The Haiti SoftHouse will be at the International African Arts Festival from July 2 – 5 at Commodore Barry Park. This will give Brooklynites an opportunity to see the Haiti SoftHouse designed by local architects as a transitional housing solution to the challenge Haitians are facing with increasing hurricane threats.
The Haiti SoftHouse group, led by Haitian-American architect Rodney Leon began a series of events to raise funds to match Deutsche Banks $50,000 contribution, and offset costs of the construction of hundreds of units.
“IAAF has for 39 years been a starting point for innovative initiatives and supporting Haiti and the Haiti Softhouse is in keeping with the festival’s mission as a social enterprise generator and a venue for commerce and entepreneurship focused on the African Diaspora,” stated Julia Shaw, one of the Festival’s organizers. “We welcome the opportunity to open our festival to the Haiti SoftHouse team and bring awareness of this critical time in Haiti.”
Brooklyn-based entrepreneur Atim Annette Oton, a designer, publisher of Calabar Magazine and major sponsor of IAAF for more than five years immediately saw an opportunity for – and a connection with – the SoftHouse Group’s drive to help Haitians seeking relief and shelter, and the IAAF’s community social and cultural empowerment missions. It was a natural for her to link the two groups.
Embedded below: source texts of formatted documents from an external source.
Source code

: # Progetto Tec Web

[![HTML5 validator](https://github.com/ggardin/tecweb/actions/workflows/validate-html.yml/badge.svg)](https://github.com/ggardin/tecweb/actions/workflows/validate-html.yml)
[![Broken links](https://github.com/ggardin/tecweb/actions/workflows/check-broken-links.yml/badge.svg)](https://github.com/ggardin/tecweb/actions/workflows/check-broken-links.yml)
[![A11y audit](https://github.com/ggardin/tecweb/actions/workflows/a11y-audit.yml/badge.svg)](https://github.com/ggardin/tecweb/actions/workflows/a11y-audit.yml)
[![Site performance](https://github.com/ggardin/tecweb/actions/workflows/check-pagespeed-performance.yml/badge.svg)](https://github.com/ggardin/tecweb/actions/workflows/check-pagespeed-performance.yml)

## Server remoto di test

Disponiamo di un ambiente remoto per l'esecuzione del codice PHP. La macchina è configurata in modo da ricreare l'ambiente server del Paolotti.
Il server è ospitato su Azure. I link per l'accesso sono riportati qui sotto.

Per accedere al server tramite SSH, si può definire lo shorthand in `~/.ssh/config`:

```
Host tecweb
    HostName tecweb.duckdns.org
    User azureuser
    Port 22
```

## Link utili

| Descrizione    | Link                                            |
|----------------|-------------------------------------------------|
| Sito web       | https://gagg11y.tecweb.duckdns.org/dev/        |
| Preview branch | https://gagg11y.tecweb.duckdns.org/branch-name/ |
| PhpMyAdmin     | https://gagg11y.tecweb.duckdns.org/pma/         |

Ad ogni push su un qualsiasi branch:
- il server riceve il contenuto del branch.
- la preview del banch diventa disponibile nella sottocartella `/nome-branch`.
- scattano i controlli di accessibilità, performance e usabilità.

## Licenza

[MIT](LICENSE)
As a result of the partnership, the Festival will bring attention to the project, and, in the process, help raise funds to offset costs of constructing more SoftHouse units.
She continues, “The Haiti Earthquake touched me deeply; it reminded me of the vulnerability of the African Diaspora, its people, and power of nature to cause disasters. As publisher of Calabar Magazine and co-owner of Calabar Imports, a retailer of crafts and artisan products from across the Diaspora including Haiti, and a designer, I believe strongly in the power of partnerships and collaboration and the importance of designers like architect Rodney Leon taking a lead in creating innovative solutions like the Haiti Softhouse sponsored by The Rural Haiti Project.
“I reached out to my event partner – The International African Arts Festival – to extend a hand and locate a place at their event for the Softhouse at the festival. For me, it was vital to bring the Haiti Softhouse back to Brooklyn which has the second largest population of Haitians and the largest African diaspora in the US. Calabar Magazine has been the official publication of the festival for 4 years, a relationship we value and cherish as we are a Brooklyn based business and support Brooklyn’s Diaspora initiatives.”
The HaitiSOFTHOUSE is a flexible and sustainable approach to shelter that provides immediate transitional housing, community development and reconstruction solutions. The Haiti SoftHouse is a flexible and sustainable approach to shelter that provides an immediate transitional solution for short term housing, community development and reconstruction. The shelter is designed to withstand tropical storms and hurricanes with up to 130mph winds, resist earthquakes, and provide a healthy, well ventilated environment. The flexibility of the structure allows for multiple unit combinations, addressing domestic space needs, institutional needs and community needs.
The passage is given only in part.